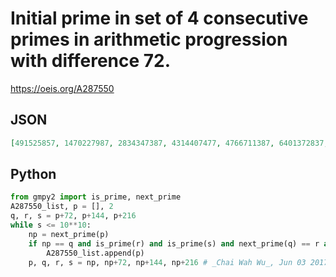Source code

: # Initial prime in set of 4 consecutive primes in arithmetic progression with difference 72\.
https://oeis.org/A287550
## JSON
```JSON
[491525857, 1470227987, 2834347387, 4314407477, 4766711387, 6401372837, 6871241197, 8971400797, 10168905497, 11776429517, 11871902557, 14538547967, 14925896087, 15218517367, 15646776877, 15875854927, 17310026197, 17942416307, 18347931587, 19241492057, 19379888947]
```
## Python
```Python
from gmpy2 import is_prime, next_prime
A287550_list, p = [], 2
q, r, s = p+72, p+144, p+216
while s <= 10**10:
    np = next_prime(p)
    if np == q and is_prime(r) and is_prime(s) and next_prime(q) == r and next_prime(r) == s:
        A287550_list.append(p)
    p, q, r, s = np, np+72, np+144, np+216 # _Chai Wah Wu_, Jun 03 2017
```
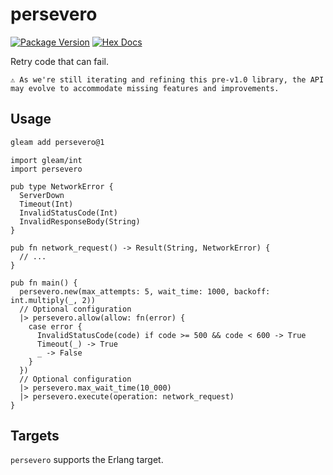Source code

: # persevero

[![Package Version](https://img.shields.io/hexpm/v/persevero)](https://hex.pm/packages/persevero)
[![Hex Docs](https://img.shields.io/badge/hex-docs-ffaff3)](https://hexdocs.pm/persevero/)

Retry code that can fail.

```
⚠️ As we're still iterating and refining this pre-v1.0 library, the API may evolve to accommodate missing features and improvements.
```

## Usage

```sh
gleam add persevero@1
```

```gleam
import gleam/int
import persevero

pub type NetworkError {
  ServerDown
  Timeout(Int)
  InvalidStatusCode(Int)
  InvalidResponseBody(String)
}

pub fn network_request() -> Result(String, NetworkError) {
  // ...
}

pub fn main() {
  persevero.new(max_attempts: 5, wait_time: 1000, backoff: int.multiply(_, 2))
  // Optional configuration
  |> persevero.allow(allow: fn(error) {
    case error {
      InvalidStatusCode(code) if code >= 500 && code < 600 -> True
      Timeout(_) -> True
      _ -> False
    }
  })
  // Optional configuration
  |> persevero.max_wait_time(10_000)
  |> persevero.execute(operation: network_request)
}
```

## Targets

`persevero` supports the Erlang target.
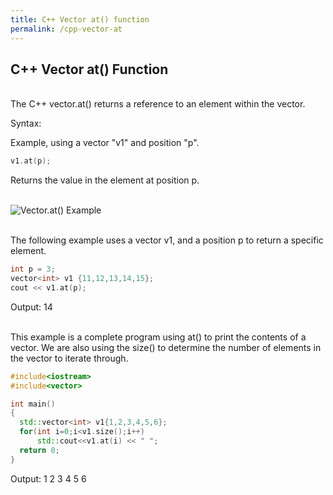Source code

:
 ```yaml
---
title: C++ Vector at() function
permalink: /cpp-vector-at
---
```


## C++ Vector at() Function
<br/>
The C++ vector.at() returns a reference to an element within the vector.

Syntax:

Example, using a vector "v1" and position "p".
```cpp
v1.at(p);
```
Returns the value in the element at position p.
<br/><br/>

![Vector.at() Example](images\videos\Cpp11\vector_at.jpg)
<br/><br/>

The following example uses a vector v1, and a position p to return a specific element.
```cpp
int p = 3;
vector<int> v1 {11,12,13,14,15};
cout << v1.at(p);
```
Output: 14
<br/><br/>

This example is a complete program using at() to print the contents of a vector. We are also using the size() to determine the number of elements in the vector to iterate through.

```cpp
#include<iostream>  
#include<vector>  

int main()  
{  
  std::vector<int> v1{1,2,3,4,5,6};  
  for(int i=0;i<v1.size();i++)  
      std::cout<<v1.at(i) << " ";  
  return 0;   
}  
```
Output: 1 2 3 4 5 6

<br/><br/>
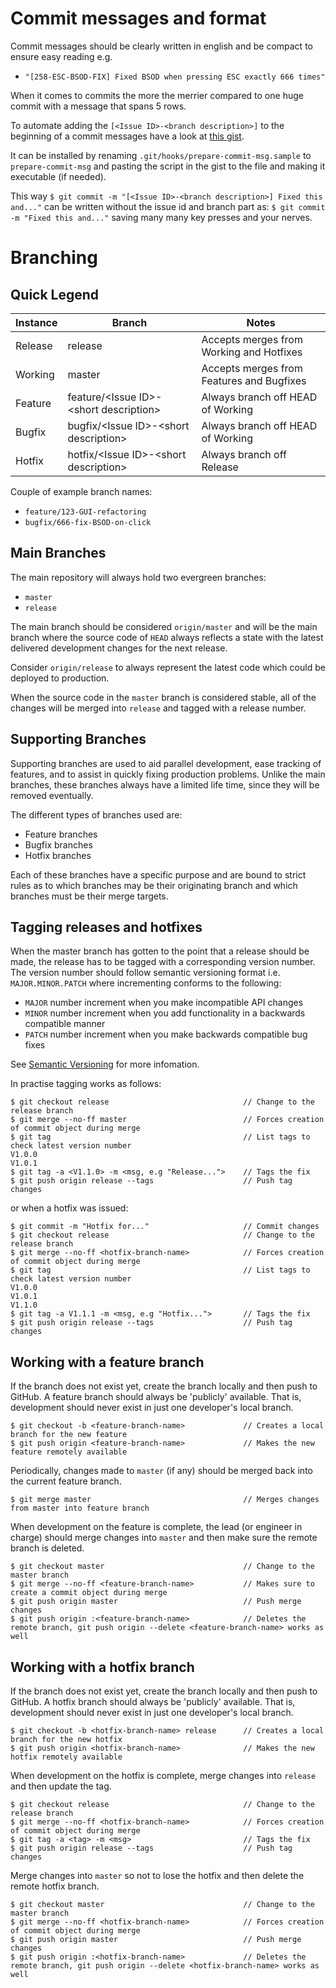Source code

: # Commit messages and format

Commit messages should be clearly written in english and be compact to ensure easy reading e.g.
* `"[258-ESC-BSOD-FIX] Fixed BSOD when pressing ESC exactly 666 times"`

When it comes to commits the more the merrier compared to one huge commit with a message that spans 5 rows.

To automate adding the `[<Issue ID>-<branch description>]` to the beginning of a commit messages have a look at [this gist](https://gist.github.com/rekolae/28b2b0d27cff688b77f1642989e1cc24).

It can be installed by renaming `.git/hooks/prepare-commit-msg.sample` to `prepare-commit-msg` and pasting the script in the gist to the file and making it executable (if needed). 

This way `$ git commit -m "[<Issue ID>-<branch description>] Fixed this and..."` can be written without the issue id and branch part as: `$ git commit -m "Fixed this and..."` saving many many key presses and your nerves.

# Branching

## Quick Legend

<table>
    <thead>
        <tr>
            <th>Instance</th>
            <th>Branch</th>
            <th>Notes</th>
        </tr>
    </thead>
    <tbody>
        <tr>
            <td>Release</td>
            <td>release</td>
            <td>Accepts merges from Working and Hotfixes</td>
        </tr>
        <tr>
            <td>Working</td>
            <td>master</td>
            <td>Accepts merges from Features and Bugfixes</td>
        </tr>
        <tr>
            <td>Feature</td>
            <td>feature/&lt;Issue ID&gt;-&lt;short description&gt;</td>
            <td>Always branch off HEAD of Working</td>
        </tr>
        <tr>
            <td>Bugfix</td>
            <td>bugfix/&lt;Issue ID&gt;-&lt;short description&gt;</td>
            <td>Always branch off HEAD of Working</td>
        </tr>
        <tr>
            <td>Hotfix</td>
            <td>hotfix/&lt;Issue ID&gt;-&lt;short description&gt;</td>
            <td>Always branch off Release</td>
        </tr>
    </tbody>
</table>

Couple of example branch names:
* `feature/123-GUI-refactoring` 
* `bugfix/666-fix-BSOD-on-click`


## Main Branches

The main repository will always hold two evergreen branches:

* `master`
* `release`

The main branch should be considered `origin/master` and will be the main branch where the source code of `HEAD` always reflects a state with the latest delivered development changes for the next release.

Consider `origin/release` to always represent the latest code which could be deployed to production.

When the source code in the `master` branch is considered stable, all of the changes will be merged into `release` and tagged with a release number. 


## Supporting Branches

Supporting branches are used to aid parallel development, ease tracking of features, and to assist in quickly fixing production problems. Unlike the main branches, these branches always have a limited life time, since they will be removed eventually.

The different types of branches used are:

* Feature branches
* Bugfix branches
* Hotfix branches

Each of these branches have a specific purpose and are bound to strict rules as to which branches may be their originating branch and which branches must be their merge targets.


## Tagging releases and hotfixes

When the master branch has gotten to the point that a release should be made, the release has to be tagged with a corresponding version number. The version number should follow semantic versioning format i.e. `MAJOR.MINOR.PATCH` where incrementing conforms to the following:

* `MAJOR` number increment when you make incompatible API changes
* `MINOR` number increment when you add functionality in a backwards compatible manner
* `PATCH` number increment when you make backwards compatible bug fixes

See [Semantic Versioning](https://semver.org/) for more infomation.

In practise tagging works as follows:

```
$ git checkout release                              // Change to the release branch
$ git merge --no-ff master                          // Forces creation of commit object during merge
$ git tag                                           // List tags to check latest version number
V1.0.0
V1.0.1
$ git tag -a <V1.1.0> -m <msg, e.g "Release...">    // Tags the fix
$ git push origin release --tags                    // Push tag changes
```

or when a hotfix was issued:

```
$ git commit -m "Hotfix for..."                     // Commit changes
$ git checkout release                              // Change to the release branch
$ git merge --no-ff <hotfix-branch-name>            // Forces creation of commit object during merge
$ git tag                                           // List tags to check latest version number
V1.0.0
V1.0.1
V1.1.0
$ git tag -a V1.1.1 -m <msg, e.g "Hotfix...">       // Tags the fix
$ git push origin release --tags                    // Push tag changes
```


## Working with a feature branch

If the branch does not exist yet, create the branch locally and then push to GitHub. A feature branch should always be 'publicly' available. That is, development should never exist in just one developer's local branch.

```
$ git checkout -b <feature-branch-name>             // Creates a local branch for the new feature
$ git push origin <feature-branch-name>             // Makes the new feature remotely available
```

Periodically, changes made to `master` (if any) should be merged back into the current feature branch.

```
$ git merge master                                  // Merges changes from master into feature branch
```

When development on the feature is complete, the lead (or engineer in charge) should merge changes into `master` and then make sure the remote branch is deleted.

```
$ git checkout master                               // Change to the master branch  
$ git merge --no-ff <feature-branch-name>           // Makes sure to create a commit object during merge
$ git push origin master                            // Push merge changes
$ git push origin :<feature-branch-name>            // Deletes the remote branch, git push origin --delete <feature-branch-name> works as well
```


## Working with a hotfix branch

If the branch does not exist yet, create the branch locally and then push to GitHub. A hotfix branch should always be 'publicly' available. That is, development should never exist in just one developer's local branch.

```
$ git checkout -b <hotfix-branch-name> release      // Creates a local branch for the new hotfix
$ git push origin <hotfix-branch-name>              // Makes the new hotfix remotely available
```

When development on the hotfix is complete, merge changes into `release` and then update the tag.

```
$ git checkout release                              // Change to the release branch
$ git merge --no-ff <hotfix-branch-name>            // Forces creation of commit object during merge
$ git tag -a <tag> -m <msg>                         // Tags the fix
$ git push origin release --tags                    // Push tag changes
```

Merge changes into `master` so not to lose the hotfix and then delete the remote hotfix branch.

```
$ git checkout master                               // Change to the master branch
$ git merge --no-ff <hotfix-branch-name>            // Forces creation of commit object during merge
$ git push origin master                            // Push merge changes
$ git push origin :<hotfix-branch-name>             // Deletes the remote branch, git push origin --delete <hotfix-branch-name> works as well
```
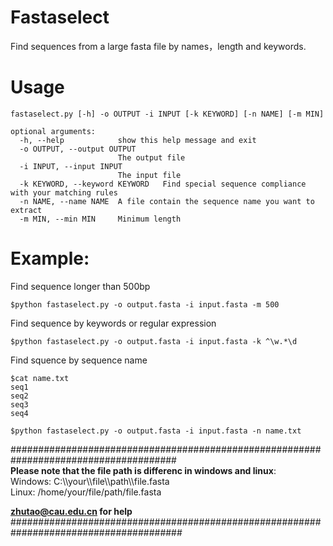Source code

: # Fastaselect
Find sequences from a large fasta file by names，length and keywords.  
# Usage
```shell
fastaselect.py [-h] -o OUTPUT -i INPUT [-k KEYWORD] [-n NAME] [-m MIN]  

optional arguments:  
  -h, --help            show this help message and exit  
  -o OUTPUT, --output OUTPUT  
                        The output file  
  -i INPUT, --input INPUT  
                        The input file  
  -k KEYWORD, --keyword KEYWORD   Find special sequence compliance with your matching rules  
  -n NAME, --name NAME  A file contain the sequence name you want to extract  
  -m MIN, --min MIN     Minimum length  
```
# Example:  
Find sequence longer than 500bp  
```
$python fastaselect.py -o output.fasta -i input.fasta -m 500  
```
Find sequence by keywords or regular expression  

```
$python fastaselect.py -o output.fasta -i input.fasta -k ^\w.*\d  
```
Find squence by sequence name  
```shell
$cat name.txt  
seq1  
seq2  
seq3  
seq4

$python fastaselect.py -o output.fasta -i input.fasta -n name.txt  
``` 
######################################################################################  
**Please note that the file path is differenc in windows and linux**:  
Windows: C:\\\\your\\\\file\\\\path\\\\file.fasta  
Linux: /home/your/file/path/file.fasta  

**zhutao@cau.edu.cn for help**
#######################################################################################  
 

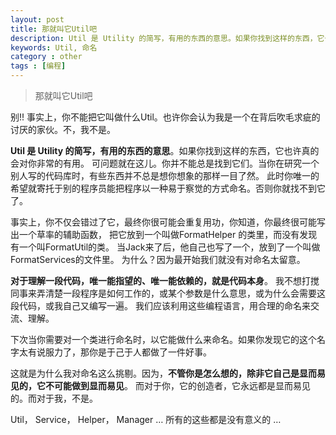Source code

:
 ```yaml
---
layout: post
title: 那就叫它Util吧
description: Util 是 Utility 的简写，有用的东西的意思。如果你找到这样的东西，它也许真的会对你非常的有用。
keywords: Util, 命名
category : other
tags : [编程]
---
```


> 那就叫它Util吧

别!! 事实上，你不能把它叫做什么Util。也许你会认为我是一个在背后吹毛求疵的讨厌的家伙。不，我不是。

**Util 是 Utility 的简写，有用的东西的意思**。如果你找到这样的东西，它也许真的会对你非常的有用。
可问题就在这儿。你并不能总是找到它们。当你在研究一个别人写的代码库时，有些东西并不总是想你想象的那样一目了然。
此时你唯一的希望就寄托于别的程序员能把程序以一种易于察觉的方式命名。否则你就找不到它了。

事实上，你不仅会错过了它，最终你很可能会重复用功，你知道，你最终很可能写出一个草率的辅助函数，
把它放到一个叫做FormatHelper 的类里，而没有发现有一个叫FormatUtil的类。
当Jack来了后，他自己也写了一个，放到了一个叫做FormatServices的文件里。
为什么？因为最开始我们就没有对命名太留意。

**对于理解一段代码，唯一能指望的、唯一能依赖的，就是代码本身**。
我不想打搅同事来弄清楚一段程序是如何工作的，或某个参数是什么意思，或为什么会需要这段代码，或我自己又编写一遍。
我们应该利用这些编程语言，用合理的命名来交流、理解。

下次当你需要对一个类进行命名时，以它能做什么来命名。如果你发现它的这个名字太有说服力了，那你是于己于人都做了一件好事。

这就是为什么我对命名这么挑剔。因为，**不管你是怎么想的，除非它自己是显而易见的，它不可能做到显而易见**。
而对于你，它的创造者，它永远都是显而易见的。而对于我，不是。

Util， Service， Helper， Manager … 所有的这些都是没有意义的 …


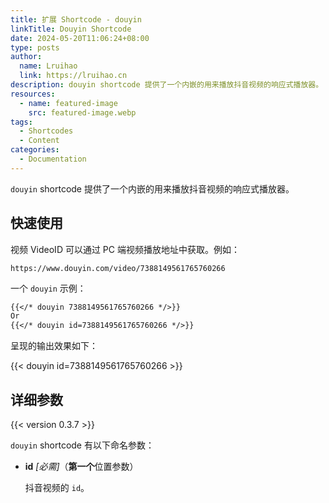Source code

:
 ```yaml
---
title: 扩展 Shortcode - douyin
linkTitle: Douyin Shortcode
date: 2024-05-20T11:06:24+08:00
type: posts
author:
  name: Lruihao
  link: https://lruihao.cn
description: douyin shortcode 提供了一个内嵌的用来播放抖音视频的响应式播放器。
resources:
  - name: featured-image
    src: featured-image.webp
tags:
  - Shortcodes
  - Content
categories:
  - Documentation
---
```


`douyin` shortcode 提供了一个内嵌的用来播放抖音视频的响应式播放器。

<!--more-->

## 快速使用

视频 VideoID 可以通过 PC 端视频播放地址中获取。例如：

```code
https://www.douyin.com/video/7388149561765760266
```

一个 `douyin` 示例：

```markdown
{{</* douyin 7388149561765760266 */>}}
Or
{{</* douyin id=7388149561765760266 */>}}
```

呈现的输出效果如下：

{{< douyin id=7388149561765760266 >}}

## 详细参数

{{< version 0.3.7 >}}

`douyin` shortcode 有以下命名参数：

- **id** _[必需]_（**第一个**位置参数）

    抖音视频的 `id`。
──────────
**Task instructions**. Using the records above, say how many lines include the string "InvalidStatusCode". Only the number is wanted.

**Answer box**. 2